0

I was given a floating point variable and wanted to know what its byte representation is. So I went to IDEOne and wrote a simple program to do so. However, to my surprise, it causes a runtime error:

#include <stdio.h>
#include <assert.h>

int main()
{
    // These are their sizes here. So just to prove it.
    assert(sizeof(char) == 1);
    assert(sizeof(short) == 2);
    assert(sizeof(float) == 4);

    // Little endian
    union {
        short s;
        char c[2];
    } endian;
    endian.s = 0x00FF; // would be stored as FF 00 on little
    assert((char)endian.c[0] == (char)0xFF);
    assert((char)endian.c[1] == (char)0x00);

    union {
        float f;
        char c[4];
    } var;
    var.f = 0.0003401360590942204;
    printf("%x %x %x %x", var.c[3], var.c[2], var.c[1], var.c[0]); // little endian
}

On IDEOne, it outputs:

39 ffffffb2 54 4a

along with a runtime error. Why is there a runtime error and why is the b2 actually ffffffb2? My guess with the b2 is sign extension.

Cole Tobin
  • 9,206
  • 15
  • 49
  • 74
  • The ffffffb2 is printed because vats.c[2] is a "char", which is a signed data type. printf will sign-extend this to a 32-bit integer (because that's what varargs do). You can either declare it as `unsigned char c[4]` or cast it in the printf. – user295691 Jul 25 '13 at 21:04
  • Have you noticed the number of significant digits is beyond the limits? Also use the 'f' suffix on the literal, to specify a float not a double – notNullGothik Jul 25 '13 at 21:05
  • Why `ffffffb2` instead of `b2` is sign extension as you guessed. But the run-time error? I hope you post what _definitely_ caused it. (sign v. unsigned, no `\n`, not `return`, etc.) – chux - Reinstate Monica Jul 25 '13 at 22:04
  • @notNullGothik The value `0.0003401360590942204` is converted to `float` when assigned to `var.f`. Unless you suspect this number is prone to double-rounding, there is little point in adding the `f` suffix to the literal. – Pascal Cuoq Jul 25 '13 at 23:30
  • 1
    As already commented, `var.c[i]` gets promoted to `int` when passed to `printf()`, because this is how variadic functions work. However the `%x` format expect a corresponding `unsigned int`. So in addition to using an array of `unsigned char` (each of which will still promote to `int` because that is how C works), you should call `printf("%x %x %x %x", (unsigned int) var.c[3], …` – Pascal Cuoq Jul 25 '13 at 23:33
  • possible duplicate of [Defined behavior, passing character to printf("%02X"](http://stackoverflow.com/questions/6069203/defined-behavior-passing-character-to-printf02x) – Cole Tobin Jul 26 '13 at 07:47

3 Answers3

6

char is a signed type. If it's 8 bits long and you put anything greater than 127 in it, it will overflow. Signed integer overflow is undefined behavior, so is printing a signed value using a conversion specifier that expects an unsigned one (%x expects unsigned int, but char is promoted [implicitly converted] to signed int when passed to the variadic printf() function).

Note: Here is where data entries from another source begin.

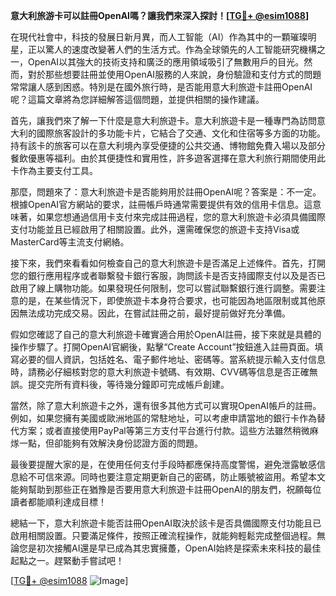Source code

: **意大利旅游卡可以註冊OpenAI嗎？讓我們來深入探討！[[TG💪+ @esim1088](https://t.me/s/esim1088)]**

在現代社會中，科技的發展日新月異，而人工智能（AI）作為其中的一顆璀璨明星，正以驚人的速度改變著人們的生活方式。作為全球領先的人工智能研究機構之一，OpenAI以其強大的技術支持和廣泛的應用領域吸引了無數用戶的目光。然而，對於那些想要註冊並使用OpenAI服務的人來說，身份驗證和支付方式的問題常常讓人感到困惑。特別是在國外旅行時，是否能用意大利旅遊卡註冊OpenAI呢？這篇文章將為您詳細解答這個問題，並提供相關的操作建議。

首先，讓我們來了解一下什麼是意大利旅遊卡。意大利旅遊卡是一種專門為訪問意大利的國際旅客設計的多功能卡片，它結合了交通、文化和住宿等多方面的功能。持有該卡的旅客可以在意大利境內享受便捷的公共交通、博物館免費入場以及部分餐飲優惠等福利。由於其便捷性和實用性，許多遊客選擇在意大利旅行期間使用此卡作為主要支付工具。

那麼，問題來了：意大利旅遊卡是否能夠用於註冊OpenAI呢？答案是：不一定。根據OpenAI官方網站的要求，註冊帳戶時通常需要提供有效的信用卡信息。這意味著，如果您想通過信用卡支付來完成註冊過程，您的意大利旅遊卡必須具備國際支付功能並且已經啟用了相關設置。此外，還需確保您的旅遊卡支持Visa或MasterCard等主流支付網絡。

接下來，我們來看看如何檢查自己的意大利旅遊卡是否滿足上述條件。首先，打開您的銀行應用程序或者聯繫發卡銀行客服，詢問該卡是否支持國際支付以及是否已啟用了線上購物功能。如果發現任何限制，您可以嘗試聯繫銀行進行調整。需要注意的是，在某些情況下，即使旅遊卡本身符合要求，也可能因為地區限制或其他原因無法成功完成交易。因此，在嘗試註冊之前，最好提前做好充分準備。

假如您確認了自己的意大利旅遊卡確實適合用於OpenAI註冊，接下來就是具體的操作步驟了。打開OpenAI官網後，點擊“Create Account”按鈕進入註冊頁面。填寫必要的個人資訊，包括姓名、電子郵件地址、密碼等。當系統提示輸入支付信息時，請務必仔細核對您的意大利旅遊卡號碼、有效期、CVV碼等信息是否正確無誤。提交完所有資料後，等待幾分鐘即可完成帳戶創建。

當然，除了意大利旅遊卡之外，還有很多其他方式可以實現OpenAI帳戶的註冊。例如，如果您擁有美國或歐洲地區的常駐地址，可以考慮申請當地的銀行卡作為替代方案；或者直接使用PayPal等第三方支付平台進行付款。這些方法雖然稍微麻煫一點，但卻能夠有效解決身份認證方面的問題。

最後要提醒大家的是，在使用任何支付手段時都應保持高度警惕，避免泄露敏感信息給不可信來源。同時也要注意定期更新自己的密碼，防止賬號被盜用。希望本文能夠幫助到那些正在猶豫是否要用意大利旅遊卡註冊OpenAI的朋友們，祝願每位讀者都能順利達成目標！

總結一下，意大利旅遊卡能否註冊OpenAI取決於該卡是否具備國際支付功能且已啟用相關設置。只要滿足條件，按照正確流程操作，就能夠輕鬆完成整個過程。無論您是初次接觸AI還是早已成為其忠實擁躉，OpenAI始終是探索未來科技的最佳起點之一。趕緊動手嘗試吧！

[[TG💪+ @esim1088](https://t.me/s/esim1088) ![Image](https://i.postimg.cc/4NQfJmqS/Snipaste-2025-05-13-00-14-12.png)]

Bottom line - change char c[4] to unsigned char c[4] and it will work fine.

  • 1
    C99 5.2.4.2.1 p2 says the `char` may be signed or unsigned. It is implementation defined. It is stated a bit more plainly in 6.3.1.1 p3: As discussed earlier, whether a ‘‘plain’’ char is treated as signed is implementation-defined. – jxh Jul 25 '13 at 22:11
  • 1
    “Signed integer overflow is undefined behavior” -> Where is there an undefined overflow in this question? Overflows in conversions to a signed type are implementation-defined. I do not see any other type of overflow. – Pascal Cuoq Jul 25 '13 at 23:37
  • @PascalCuoq [This](http://stackoverflow.com/questions/3948479/integer-overflow-and-undefined-behavior) says it's UB. (Perhaps it's IB in C++?) –  Jul 26 '13 at 04:13
  • @H2CO3 “Signed integer overflow is UB” is generally true but it lacks nuance. I am not disputing that for a sentence this length, it is as accurate as it can be, but the detail is that conversions to a signed type are in fact implementation-defined. The question you linked is for arithmetic overflows such as `0x10000 * 0x10000` on a 32-bit compiler. The only overflow I see in this question is for `(char)0xFF`, which most implementations (signed 8-bit `char`, wrap-around for overflow) define as `(char)-1`. In C99, this is in 6.3.1.3:3. – Pascal Cuoq Jul 26 '13 at 08:05
  • @PascalCuoq Thanks, I'll have a look at that clause. –  Jul 26 '13 at 08:25
5

Replace char by unsigned char in the struct and add a return 0; at the end fixes all the problems: http://ideone.com/ienG2b.

hivert
  • 10,579
  • 3
  • 31
  • 56
  • Why do I need `return 0`? I thought the standard said its optional and the compiler must implicitly add it? – Cole Tobin Jul 25 '13 at 21:04
  • Any explanation as to **why** do these? –  Jul 25 '13 at 21:04
  • @ColeJohnson AFAIK that's C99 (which we should use). `return 0;` is not implicit in C89. –  Jul 25 '13 at 21:04
  • The unsigned problem was perfectly explained by @H2CO3. For the return, it's the first time I'm using ideone.com and I don't know which C they are using and how to configure it. So it was just a guess. Sorry. – hivert Jul 25 '13 at 21:09
2

Your approach is all kinds of wrong. Here's how you print a general object's binary representation:

template <typename T>
void hexdump(T const & x)
{
    unsigned char const * p = reinterpret_cast<unsigned char const *>(&x);
    for (std::size_t i = 0; i != sizeof(T); ++i)
    {
        std::printf("%02X", p[i]);
    }
}

The upshot is that you can always interpret any object as a character array and thus reveal its representation.

Kerrek SB
  • 464,522
  • 92
  • 875
  • 1,084